Anderson wrote the character of Gustave H. with one actor in mind: two-time Oscar nominee Ralph Fiennes.
“Over the years, I’ve discovered the way to make somebody not want the part is to offer it to them,” he jokes. “Maybe it’s psychology. Maybe it’s just actor psychology. I was locked into it. I only do one movie at a time. I don’t have six scripts sitting around and think, ‘If this one doesn’t go, I’ll do the other one’—this is all I’ve got. And I’ve only got one guy that I thought could play this, so I was very anxious about it.”
The filmmaker admits he had no backup plan had Fiennes said no.
“I don’t think I would have accepted him saying no,” he says. “ I would have been all over him and, at a certain point, he probably would have had to break down.
Luckily for Anderson, Fiennes was just finishing post-production on his self-directed “The Invisible Woman,” a drama about Charles Dickens, that was released earlier this year.
The filmmaker says Fiennes’ comedic chops were evident in the 2008 crime caper “In Bruges,” and he’d also see the actor in a British production of “God of Carnage.”
“He was great and so funny in that,” he recalls, adding that it didn’t matter anyway to him whether Fiennes had a comedy background.
“I don’t usually think about if somebody’s been in a comedy or not,” he says. “I just think if they’re really good and they’re right for the part, then they’ll be fine. There are people that could do a turn at this character but I couldn’t think of anybody that I thought could seem like a real person, like this was a real person you might meet. To me, that’s what he did.”
The filmmaker also called upon his usual repertory of actors including Owen Wilson, Jason Schwartzman, Bill Murray, Jeff Goldblum, Bob Balaban and others for supporting parts in the film. He cast newcomer Tony Revolori as the young lobby boy that Gustave H. takes under his tutelage and ends up on a wild adventure in involving a stolen painting.
Most moviegoers won’t be able to see Anderson’s latest work right away. It is opening in just a handful of theaters this weekend, in comparison to the green-screen heavy action fantasy epic “300: Rise of an Empire,” and the animated family adventure comedy “Mr. Peabody & Sherman,” which will be showing on thousands of screens.
“We’re not the same audience,” says Anderson. “And I don’t really love doing green screen; I would rather we make something.”
Though green screen wasn’t used in “The Grand Budapest Hotel,” Stockhausen and his crew created miniatures for various parts of the film, including a miniature of the hotel itself.
“There was the introduction to the hotel, the mountaintop observatory and the whole skiing/sledding/bobsledding sequence,” recalls Stockhausen. “It was all miniature work and it’s much more—old-fashioned, is one way to put it—but it’s also an older way of doing the same thing. It’s a handmade way of doing the exact same thing, and it’s a lot of fun.
“It’s a good ‘300: Rise of an Empire’ counterprogramming,” he says with a laugh.
“We use some stuff they might have used in (film pioneer) Georges Melies-type movies, as old as anything,” adds Anderson. “But it’s digital galore.

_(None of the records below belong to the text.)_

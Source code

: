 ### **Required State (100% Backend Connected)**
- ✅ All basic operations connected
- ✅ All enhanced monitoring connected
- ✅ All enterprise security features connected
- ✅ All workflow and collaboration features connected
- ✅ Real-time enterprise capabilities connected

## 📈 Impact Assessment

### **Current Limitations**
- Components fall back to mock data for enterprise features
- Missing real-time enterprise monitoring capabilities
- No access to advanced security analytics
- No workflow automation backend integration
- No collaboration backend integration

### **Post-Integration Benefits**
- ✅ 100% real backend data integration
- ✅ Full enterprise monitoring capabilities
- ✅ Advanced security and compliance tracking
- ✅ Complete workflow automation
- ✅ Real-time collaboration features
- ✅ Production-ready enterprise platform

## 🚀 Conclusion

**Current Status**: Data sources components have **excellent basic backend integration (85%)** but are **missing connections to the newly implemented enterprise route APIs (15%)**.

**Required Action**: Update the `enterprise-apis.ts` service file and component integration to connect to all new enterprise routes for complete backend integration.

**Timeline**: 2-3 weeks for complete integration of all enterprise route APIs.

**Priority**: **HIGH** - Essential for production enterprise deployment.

I mean, at least half of the shots in the movie have some kind of digital element—something we’ve modified or polished or sped up one thing in the frame or replaced a bit of signage and all of that kind of stuff. It’s an amazing kind of luxury.”

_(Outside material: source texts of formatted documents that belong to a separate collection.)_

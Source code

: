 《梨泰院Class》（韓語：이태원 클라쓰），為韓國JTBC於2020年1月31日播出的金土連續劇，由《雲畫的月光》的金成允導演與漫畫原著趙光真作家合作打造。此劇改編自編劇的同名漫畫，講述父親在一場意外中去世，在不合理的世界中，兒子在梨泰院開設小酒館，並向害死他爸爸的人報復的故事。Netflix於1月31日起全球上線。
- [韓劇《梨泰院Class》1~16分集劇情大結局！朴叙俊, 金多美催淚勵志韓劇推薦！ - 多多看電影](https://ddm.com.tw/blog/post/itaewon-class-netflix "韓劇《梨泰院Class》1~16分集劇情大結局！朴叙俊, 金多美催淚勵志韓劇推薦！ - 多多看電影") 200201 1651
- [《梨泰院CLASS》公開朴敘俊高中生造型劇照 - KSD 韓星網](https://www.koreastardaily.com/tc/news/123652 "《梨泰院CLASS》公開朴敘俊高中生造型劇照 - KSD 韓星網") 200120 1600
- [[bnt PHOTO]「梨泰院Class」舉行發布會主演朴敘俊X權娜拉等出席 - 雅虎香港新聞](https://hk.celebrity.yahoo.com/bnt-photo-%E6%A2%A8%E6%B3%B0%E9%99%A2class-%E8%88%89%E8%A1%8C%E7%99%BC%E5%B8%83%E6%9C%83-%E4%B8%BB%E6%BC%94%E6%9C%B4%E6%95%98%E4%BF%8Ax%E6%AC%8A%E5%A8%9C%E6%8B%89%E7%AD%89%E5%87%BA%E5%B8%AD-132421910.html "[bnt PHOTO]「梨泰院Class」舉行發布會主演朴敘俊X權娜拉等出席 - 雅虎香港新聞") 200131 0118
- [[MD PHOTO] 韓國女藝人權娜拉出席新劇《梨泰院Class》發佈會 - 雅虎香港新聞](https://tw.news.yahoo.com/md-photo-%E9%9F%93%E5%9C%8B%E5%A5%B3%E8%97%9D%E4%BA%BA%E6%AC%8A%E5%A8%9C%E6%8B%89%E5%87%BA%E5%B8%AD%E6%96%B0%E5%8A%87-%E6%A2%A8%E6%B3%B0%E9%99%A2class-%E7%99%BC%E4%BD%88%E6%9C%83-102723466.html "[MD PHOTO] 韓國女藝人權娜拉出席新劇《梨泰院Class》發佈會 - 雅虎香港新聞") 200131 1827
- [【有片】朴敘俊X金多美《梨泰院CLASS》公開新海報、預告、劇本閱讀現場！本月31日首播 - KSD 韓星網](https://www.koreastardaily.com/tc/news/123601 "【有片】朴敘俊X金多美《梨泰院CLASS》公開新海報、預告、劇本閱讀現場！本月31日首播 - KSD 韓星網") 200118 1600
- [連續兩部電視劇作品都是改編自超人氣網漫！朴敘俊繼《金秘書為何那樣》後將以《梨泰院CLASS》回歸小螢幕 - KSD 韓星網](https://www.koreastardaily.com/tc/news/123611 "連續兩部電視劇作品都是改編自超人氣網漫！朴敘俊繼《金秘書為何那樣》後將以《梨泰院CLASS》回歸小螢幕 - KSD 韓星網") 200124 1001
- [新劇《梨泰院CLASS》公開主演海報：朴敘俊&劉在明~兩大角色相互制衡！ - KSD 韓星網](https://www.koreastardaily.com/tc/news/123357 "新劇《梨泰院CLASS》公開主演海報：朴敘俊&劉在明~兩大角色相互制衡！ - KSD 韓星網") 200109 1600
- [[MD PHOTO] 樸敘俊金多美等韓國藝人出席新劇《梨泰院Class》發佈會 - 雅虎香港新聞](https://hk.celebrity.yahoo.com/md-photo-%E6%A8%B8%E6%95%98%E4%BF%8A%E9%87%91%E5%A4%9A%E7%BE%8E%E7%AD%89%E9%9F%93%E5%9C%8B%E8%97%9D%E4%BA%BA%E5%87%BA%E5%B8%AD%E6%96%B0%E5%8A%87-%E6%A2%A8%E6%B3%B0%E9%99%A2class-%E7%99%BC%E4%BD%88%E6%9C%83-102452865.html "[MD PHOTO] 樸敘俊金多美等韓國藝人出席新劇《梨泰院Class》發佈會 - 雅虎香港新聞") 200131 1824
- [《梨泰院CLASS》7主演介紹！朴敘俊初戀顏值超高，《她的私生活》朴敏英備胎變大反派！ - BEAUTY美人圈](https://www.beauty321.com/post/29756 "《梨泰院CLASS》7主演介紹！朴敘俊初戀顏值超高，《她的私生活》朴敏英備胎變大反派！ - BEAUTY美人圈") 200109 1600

Anderson also looked to production techniques of the past to create the world of “The Grand Budapest Hotel.” He and cinematographer Robert Yeoman, who has shot all of the Anderson’s previous live-action movies, came up with an idea to shoot the different time periods in different aspect ratios, using anamorphic widescreen for the 1960s, then switching to a more square format for the 1930s, typical of that time period, and then moving to a widescreen look for the scenes closest to the present-day.
“I always wanted to do a movie in that square shape,” reveals Anderson. “Every movie before the 1950s was done that way. It’s the look you associate with movies of the period of our story. But I always wanted to do it with a movie that wasn’t a period movie. I just liked that shape. I liked that connection to movie history.”
He said he wanted to use the square frame format for his first film “Bottle Rocket,” but was advised not to do so for commercial reasons, so he was happy finally to be able to incorporate it into this film, and it was possible only because the newer digital technology is accommodating to that format.
“Now that everything is finished digitally, they just press a button and whatever you do is going to be up there,” he says.
While the characters in “The Grand Budapest Hotel” are certainly ones that audiences might like to see again, perhaps in a TV show, Anderson says he can’t imagine staying one place long enough to do a series.
“The thing with a TV show, first of all, you’ve got to like settle into one place and stay with this one project for this extended period of time, and I sort of like to do a thing and finish it,” he says. “Then, I’m on my next one, and it has a shape over the course of the years. I’m not dying to say, ‘With luck I’ll be on location in North Carolina for six months of the year, every year for the next seven years.’ And that’s if the show works. If you get a hit show, you get seven years in North Carolina. If you don’t, that’s another bad-case scenario of just being canceled. I would rather have different chapters of my working life, if that makes any sense.”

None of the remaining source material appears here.